Problem to solve – Going through the data, count each line that has the word "setup". Reply with the total and nothing more.
=== Dataset content ===
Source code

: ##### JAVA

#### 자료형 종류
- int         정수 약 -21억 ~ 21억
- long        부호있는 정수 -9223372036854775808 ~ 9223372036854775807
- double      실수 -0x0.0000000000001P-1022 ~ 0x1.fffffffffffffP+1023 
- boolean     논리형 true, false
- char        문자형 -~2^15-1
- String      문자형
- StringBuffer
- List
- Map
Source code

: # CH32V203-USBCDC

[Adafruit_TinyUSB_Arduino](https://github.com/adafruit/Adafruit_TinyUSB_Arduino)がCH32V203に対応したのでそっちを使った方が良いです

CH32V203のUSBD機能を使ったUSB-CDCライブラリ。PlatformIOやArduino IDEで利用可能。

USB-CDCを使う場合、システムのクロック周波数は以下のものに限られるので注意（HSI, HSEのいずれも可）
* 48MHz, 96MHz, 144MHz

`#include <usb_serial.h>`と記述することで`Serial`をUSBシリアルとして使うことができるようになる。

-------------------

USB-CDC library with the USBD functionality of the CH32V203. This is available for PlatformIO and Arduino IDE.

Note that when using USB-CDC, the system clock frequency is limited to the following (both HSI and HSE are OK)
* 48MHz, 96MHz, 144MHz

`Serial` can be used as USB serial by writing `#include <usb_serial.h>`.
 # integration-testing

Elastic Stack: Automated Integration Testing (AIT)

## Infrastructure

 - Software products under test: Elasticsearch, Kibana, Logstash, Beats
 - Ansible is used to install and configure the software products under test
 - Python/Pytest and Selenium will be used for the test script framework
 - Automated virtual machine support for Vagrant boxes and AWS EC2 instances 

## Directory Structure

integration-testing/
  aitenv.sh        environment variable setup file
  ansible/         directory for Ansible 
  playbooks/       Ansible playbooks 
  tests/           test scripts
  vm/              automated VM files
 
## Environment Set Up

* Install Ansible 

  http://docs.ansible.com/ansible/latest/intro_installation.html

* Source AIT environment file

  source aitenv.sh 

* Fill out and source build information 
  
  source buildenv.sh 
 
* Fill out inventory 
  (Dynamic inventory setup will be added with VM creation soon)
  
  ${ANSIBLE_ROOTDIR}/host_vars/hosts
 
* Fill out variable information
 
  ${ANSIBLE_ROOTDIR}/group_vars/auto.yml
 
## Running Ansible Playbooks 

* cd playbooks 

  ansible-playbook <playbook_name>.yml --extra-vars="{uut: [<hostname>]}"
===
Written answer – 2